--- Directions ---
Go through the material below and please tally the lines that hold the word "username"; the number alone is the answer.
::: Listed entries
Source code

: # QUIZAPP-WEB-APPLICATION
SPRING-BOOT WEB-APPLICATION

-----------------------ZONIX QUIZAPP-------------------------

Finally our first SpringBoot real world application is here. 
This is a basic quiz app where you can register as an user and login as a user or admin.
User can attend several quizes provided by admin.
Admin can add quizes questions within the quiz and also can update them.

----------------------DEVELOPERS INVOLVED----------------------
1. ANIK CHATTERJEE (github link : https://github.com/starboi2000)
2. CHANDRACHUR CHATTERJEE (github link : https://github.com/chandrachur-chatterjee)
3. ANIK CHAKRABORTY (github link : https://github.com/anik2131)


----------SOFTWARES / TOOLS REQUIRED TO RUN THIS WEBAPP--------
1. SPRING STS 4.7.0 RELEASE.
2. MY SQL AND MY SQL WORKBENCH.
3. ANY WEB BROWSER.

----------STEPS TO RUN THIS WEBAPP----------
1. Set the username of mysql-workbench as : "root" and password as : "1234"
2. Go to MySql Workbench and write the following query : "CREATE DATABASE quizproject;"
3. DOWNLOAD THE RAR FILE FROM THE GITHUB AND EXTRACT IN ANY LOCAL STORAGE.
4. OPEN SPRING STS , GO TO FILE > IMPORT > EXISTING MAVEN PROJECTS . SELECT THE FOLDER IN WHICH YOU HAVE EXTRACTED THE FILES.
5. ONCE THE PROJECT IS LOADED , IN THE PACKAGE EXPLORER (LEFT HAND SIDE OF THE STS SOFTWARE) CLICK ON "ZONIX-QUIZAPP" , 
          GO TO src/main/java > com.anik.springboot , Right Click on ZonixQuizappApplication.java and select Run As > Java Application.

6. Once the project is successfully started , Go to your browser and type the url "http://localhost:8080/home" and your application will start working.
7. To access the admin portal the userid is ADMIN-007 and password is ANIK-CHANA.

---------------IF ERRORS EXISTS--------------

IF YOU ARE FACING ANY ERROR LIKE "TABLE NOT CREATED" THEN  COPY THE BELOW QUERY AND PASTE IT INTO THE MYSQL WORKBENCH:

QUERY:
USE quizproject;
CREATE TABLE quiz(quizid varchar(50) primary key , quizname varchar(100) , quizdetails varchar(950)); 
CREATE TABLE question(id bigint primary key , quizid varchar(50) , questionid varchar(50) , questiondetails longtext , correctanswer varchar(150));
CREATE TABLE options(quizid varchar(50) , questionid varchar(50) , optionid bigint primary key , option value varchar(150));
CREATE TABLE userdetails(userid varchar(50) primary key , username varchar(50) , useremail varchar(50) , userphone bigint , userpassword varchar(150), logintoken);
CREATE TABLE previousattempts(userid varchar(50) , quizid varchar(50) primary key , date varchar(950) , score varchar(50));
::::::
--- Exercise response ---
2